Reproduce the data below word for word, setting aside any picture it holds.

★ ★ ★ ★ ★

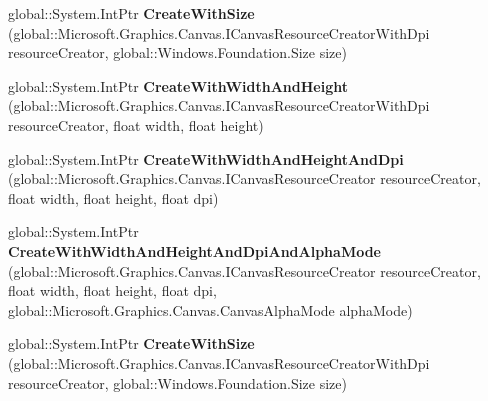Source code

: \begin{DoxyCompactItemize}
\mbox{\label{interface_microsoft_1_1_graphics_1_1_canvas_1_1_u_i_1_1_xaml_1_1_i_canvas_image_source_factory_a4baedcf33415e7e6999fbfaef3bbfbcf}} 
global\+::\+System.\+Int\+Ptr {\bfseries Create\+With\+Size} (global\+::\+Microsoft.\+Graphics.\+Canvas.\+I\+Canvas\+Resource\+Creator\+With\+Dpi resource\+Creator, global\+::\+Windows.\+Foundation.\+Size size)
\item 
\mbox{\label{interface_microsoft_1_1_graphics_1_1_canvas_1_1_u_i_1_1_xaml_1_1_i_canvas_image_source_factory_a10963349bb9cd2efbf8a9fd0e452503b}} 
global\+::\+System.\+Int\+Ptr {\bfseries Create\+With\+Width\+And\+Height} (global\+::\+Microsoft.\+Graphics.\+Canvas.\+I\+Canvas\+Resource\+Creator\+With\+Dpi resource\+Creator, float width, float height)
\item 
\mbox{\label{interface_microsoft_1_1_graphics_1_1_canvas_1_1_u_i_1_1_xaml_1_1_i_canvas_image_source_factory_a6cfd3bc04a35df5bd6c867d8ded122c0}} 
global\+::\+System.\+Int\+Ptr {\bfseries Create\+With\+Width\+And\+Height\+And\+Dpi} (global\+::\+Microsoft.\+Graphics.\+Canvas.\+I\+Canvas\+Resource\+Creator resource\+Creator, float width, float height, float dpi)
\item 
\mbox{\label{interface_microsoft_1_1_graphics_1_1_canvas_1_1_u_i_1_1_xaml_1_1_i_canvas_image_source_factory_a7f81e40660e111a979eb5fc6d370cce8}} 
global\+::\+System.\+Int\+Ptr {\bfseries Create\+With\+Width\+And\+Height\+And\+Dpi\+And\+Alpha\+Mode} (global\+::\+Microsoft.\+Graphics.\+Canvas.\+I\+Canvas\+Resource\+Creator resource\+Creator, float width, float height, float dpi, global\+::\+Microsoft.\+Graphics.\+Canvas.\+Canvas\+Alpha\+Mode alpha\+Mode)
\item 
\mbox{\label{interface_microsoft_1_1_graphics_1_1_canvas_1_1_u_i_1_1_xaml_1_1_i_canvas_image_source_factory_a4baedcf33415e7e6999fbfaef3bbfbcf}} 
global\+::\+System.\+Int\+Ptr {\bfseries Create\+With\+Size} (global\+::\+Microsoft.\+Graphics.\+Canvas.\+I\+Canvas\+Resource\+Creator\+With\+Dpi resource\+Creator, global\+::\+Windows.\+Foundation.\+Size size)

\end{DoxyCompactItemize}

★ ★ ★ ★ ★

• **Task response**
Source code

: \begin{DoxyCompactItemize}
\mbox{\label{interface_microsoft_1_1_graphics_1_1_canvas_1_1_u_i_1_1_xaml_1_1_i_canvas_image_source_factory_a4baedcf33415e7e6999fbfaef3bbfbcf}} 
global\+::\+System.\+Int\+Ptr {\bfseries Create\+With\+Size} (global\+::\+Microsoft.\+Graphics.\+Canvas.\+I\+Canvas\+Resource\+Creator\+With\+Dpi resource\+Creator, global\+::\+Windows.\+Foundation.\+Size size)
\item 
\mbox{\label{interface_microsoft_1_1_graphics_1_1_canvas_1_1_u_i_1_1_xaml_1_1_i_canvas_image_source_factory_a10963349bb9cd2efbf8a9fd0e452503b}} 
global\+::\+System.\+Int\+Ptr {\bfseries Create\+With\+Width\+And\+Height} (global\+::\+Microsoft.\+Graphics.\+Canvas.\+I\+Canvas\+Resource\+Creator\+With\+Dpi resource\+Creator, float width, float height)
\item 
\mbox{\label{interface_microsoft_1_1_graphics_1_1_canvas_1_1_u_i_1_1_xaml_1_1_i_canvas_image_source_factory_a6cfd3bc04a35df5bd6c867d8ded122c0}} 
global\+::\+System.\+Int\+Ptr {\bfseries Create\+With\+Width\+And\+Height\+And\+Dpi} (global\+::\+Microsoft.\+Graphics.\+Canvas.\+I\+Canvas\+Resource\+Creator resource\+Creator, float width, float height, float dpi)
\item 
\mbox{\label{interface_microsoft_1_1_graphics_1_1_canvas_1_1_u_i_1_1_xaml_1_1_i_canvas_image_source_factory_a7f81e40660e111a979eb5fc6d370cce8}} 
global\+::\+System.\+Int\+Ptr {\bfseries Create\+With\+Width\+And\+Height\+And\+Dpi\+And\+Alpha\+Mode} (global\+::\+Microsoft.\+Graphics.\+Canvas.\+I\+Canvas\+Resource\+Creator resource\+Creator, float width, float height, float dpi, global\+::\+Microsoft.\+Graphics.\+Canvas.\+Canvas\+Alpha\+Mode alpha\+Mode)
\item 
\mbox{\label{interface_microsoft_1_1_graphics_1_1_canvas_1_1_u_i_1_1_xaml_1_1_i_canvas_image_source_factory_a4baedcf33415e7e6999fbfaef3bbfbcf}} 
global\+::\+System.\+Int\+Ptr {\bfseries Create\+With\+Size} (global\+::\+Microsoft.\+Graphics.\+Canvas.\+I\+Canvas\+Resource\+Creator\+With\+Dpi resource\+Creator, global\+::\+Windows.\+Foundation.\+Size size)

\end{DoxyCompactItemize}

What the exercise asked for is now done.